Saved data entries:
--------------------------------------------------

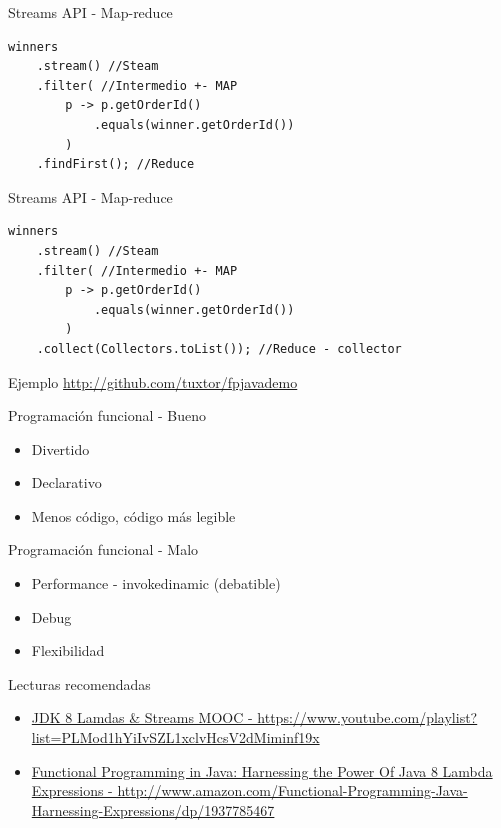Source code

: \documentclass{beamer}
\begin{document}
\begin{frame}[fragile]{Streams API - Map-reduce}
\begin{lstlisting}
winners
	.stream() //Steam
	.filter( //Intermedio +- MAP
		p -> p.getOrderId()
			.equals(winner.getOrderId())
		)
	.findFirst(); //Reduce
\end{lstlisting}
\end{frame}

\begin{frame}[fragile]{Streams API - Map-reduce}
\begin{lstlisting}
winners
	.stream() //Steam
	.filter( //Intermedio +- MAP
		p -> p.getOrderId()
			.equals(winner.getOrderId())
		)
	.collect(Collectors.toList()); //Reduce - collector
\end{lstlisting}
\end{frame}

\begin{frame}{Ejemplo}
	\href{http://github.com/tuxtor/fpjavademo}{http://github.com/tuxtor/fpjavademo}
\end{frame}

\begin{frame}{Programación funcional - Bueno}
	\begin{itemize}
	\item Divertido
	\item Declarativo
	\item Menos código, código más legible
	\end{itemize}
\end{frame}

\begin{frame}{Programación funcional - Malo}
	\begin{itemize}
	\item Performance - invokedinamic (debatible)
	\item Debug
	\item Flexibilidad
	\end{itemize}
\end{frame}

\begin{frame}{Lecturas recomendadas}
	\begin{itemize}
	\item  \href{https://www.youtube.com/playlist?list=PLMod1hYiIvSZL1xclvHcsV2dMiminf19x}{JDK 8 Lamdas \& Streams MOOC - https://www.youtube.com/playlist?list=PLMod1hYiIvSZL1xclvHcsV2dMiminf19x}
	\item  \href{http://www.amazon.com/Functional-Programming-Java-Harnessing-Expressions/dp/1937785467}{Functional Programming in Java: Harnessing the Power Of Java 8 Lambda Expressions - http://www.amazon.com/Functional-Programming-Java-Harnessing-Expressions/dp/1937785467}
	\end{itemize}
\end{frame}
\end{document}

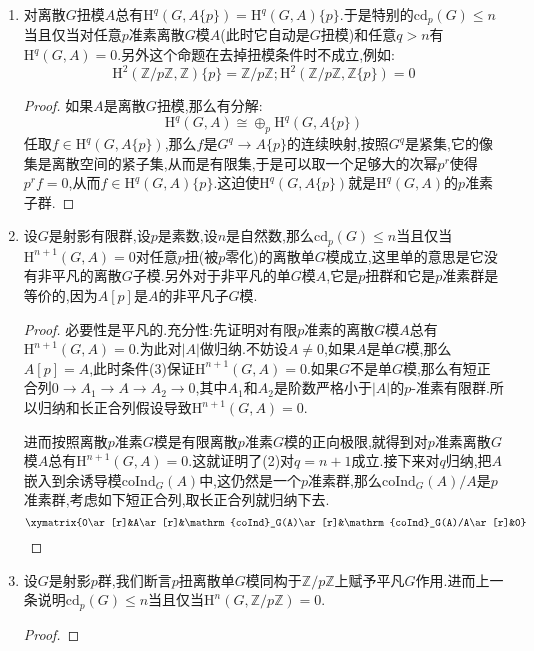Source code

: \begin{enumerate}
	\item 对离散$G$扭模$A$总有$\mathrm{H}^q(G,A\{p\})=\mathrm{H}^q(G,A)\{p\}$.于是特别的$\mathrm{cd}_p(G)\le n$当且仅当对任意$p$准素离散$G$模$A$(此时它自动是$G$扭模)和任意$q>n$有$\mathrm{H}^q(G,A)=0$.另外这个命题在去掉扭模条件时不成立,例如:
	$$\mathrm{H}^2(\mathbb{Z}/p\mathbb{Z},\mathbb{Z})\{p\}=\mathbb{Z}/p\mathbb{Z};\mathrm{H}^2(\mathbb{Z}/p\mathbb{Z},\mathbb{Z}\{p\})=0$$
	\begin{proof}
		
		如果$A$是离散$G$扭模,那么有分解:
		$$\mathrm{H}^q(G,A)\cong\oplus_p\mathrm{H}^q(G,A\{p\})$$
		任取$f\in\mathrm{H}^q(G,A\{p\})$,那么$f$是$G^q\to A\{p\}$的连续映射,按照$G^q$是紧集,它的像集是离散空间的紧子集,从而是有限集,于是可以取一个足够大的次幂$p^r$使得$p^rf=0$,从而$f\in\mathrm{H}^q(G,A)\{p\}$.这迫使$\mathrm{H}^q(G,A\{p\})$就是$\mathrm{H}^q(G,A)$的$p$准素子群.
	\end{proof}
	\item 设$G$是射影有限群,设$p$是素数,设$n$是自然数,那么$\mathrm{cd}_p(G)\le n$当且仅当$\mathrm{H}^{n+1}(G,A)=0$对任意$p$扭(被$p$零化)的离散单$G$模成立,这里单的意思是它没有非平凡的离散$G$子模.另外对于非平凡的单$G$模$A$,它是$p$扭群和它是$p$准素群是等价的,因为$A[p]$是$A$的非平凡子$G$模.
	\begin{proof}
		
		必要性是平凡的.充分性:先证明对有限$p$准素的离散$G$模$A$总有$\mathrm{H}^{n+1}(G,A)=0$.为此对$|A|$做归纳.不妨设$A\not=0$,如果$A$是单$G$模,那么$A[p]=A$,此时条件(3)保证$\mathrm{H}^{n+1}(G,A)=0$.如果$G$不是单$G$模,那么有短正合列$0\to A_1\to A\to A_2\to0$,其中$A_1$和$A_2$是阶数严格小于$|A|$的$p$-准素有限群.所以归纳和长正合列假设导致$\mathrm{H}^{n+1}(G,A)=0$.
		
		\qquad
		
		进而按照离散$p$准素$G$模是有限离散$p$准素$G$模的正向极限,就得到对$p$准素离散$G$模$A$总有$\mathrm{H}^{n+1}(G,A)=0$.这就证明了(2)对$q=n+1$成立.接下来对$q$归纳,把$A$嵌入到余诱导模$\mathrm{coInd}_G(A)$中,这仍然是一个$p$准素群,那么$\mathrm{coInd}_G(A)/A$是$p$准素群,考虑如下短正合列,取长正合列就归纳下去.
		$$\xymatrix{0\ar[r]&A\ar[r]&\mathrm{coInd}_G(A)\ar[r]&\mathrm{coInd}_G(A)/A\ar[r]&0}$$
	\end{proof}
	\item 设$G$是射影$p$群,我们断言$p$扭离散单$G$模同构于$\mathbb{Z}/p\mathbb{Z}$上赋予平凡$G$作用.进而上一条说明$\mathrm{cd}_p(G)\le n$当且仅当$\mathrm{H}^n(G,\mathbb{Z}/p\mathbb{Z})=0$.
	\begin{proof}
		

\end{proof}
\end{enumerate}
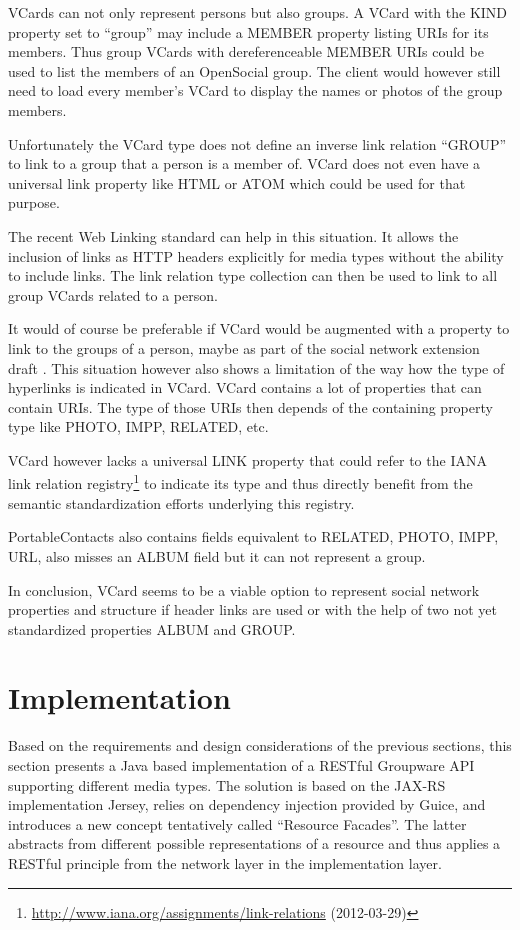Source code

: \documentclass[11pt,a4paper,headsepline,twoside]{scrartcl}		%
\newcommand{\citeurl}[2]{\url{#1} (#2)}
\begin{document}
VCards can not only represent persons but also groups. A VCard with the KIND
property set to ``group'' may include a MEMBER property listing URIs for its
members. Thus group VCards with dereferenceable MEMBER URIs could be used to
list the members of an OpenSocial group. The client would however still need to
load every member's VCard to display the names or photos of the group members.

Unfortunately the VCard type does not define an inverse link relation ``GROUP''
to link to a group that a person is a member of. VCard does not even have a
universal link property like HTML or ATOM which could be used for that purpose.

The recent Web Linking standard \cite{RFC5988} can help in this situation. It
allows the inclusion of links as HTTP headers explicitly for media types without
the ability to include links. The link relation type
collection \cite{Amundsen2012} can then be used to link to all group VCards
related to a person.

It would of course be preferable if VCard would be augmented with a property to
link to the groups of a person, maybe as part of the social network extension
draft \cite{George2011}. This situation however also shows a limitation of the
way how the type of hyperlinks is indicated in VCard. VCard contains a lot of
properties that can contain URIs. The type of those URIs then depends of the
containing property type like PHOTO, IMPP, RELATED, etc.

VCard however lacks a universal LINK property that could refer to the IANA link
relation
registry\footnote{\citeurl{http://www.iana.org/assignments/link-relations}{2012-03-29}}
to indicate its type and thus directly benefit from the semantic standardization
efforts underlying this registry.

PortableContacts also contains fields equivalent to RELATED, PHOTO, IMPP, URL,
also misses an ALBUM field but it can not represent a group.

In conclusion, VCard seems to be a viable option to represent social network
properties and structure if header links are used or with the help of two not
yet standardized properties ALBUM and GROUP.

\section{Implementation}
\label{sec:implementation}

Based on the requirements and design considerations of the previous sections,
this section presents a Java based implementation of a RESTful Groupware API
supporting different media types. The solution is based on the
JAX-RS \cite{JAX-RS1.1} implementation Jersey, relies on dependency injection
provided by Guice, and introduces a new concept tentatively called ``Resource
Facades''. The latter abstracts from different possible representations of a
resource and thus applies a RESTful principle from the network layer in the
implementation layer.
\end{document}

--------------------------------------------------

# PROBLEM:
Your task is to copy each line of the entries that includes the word "universal".

# SOLUTION FOR THIS PROBLEM:
universal link property like HTML or ATOM which could be used for that purpose.
VCard however lacks a universal LINK property that could refer to the IANA link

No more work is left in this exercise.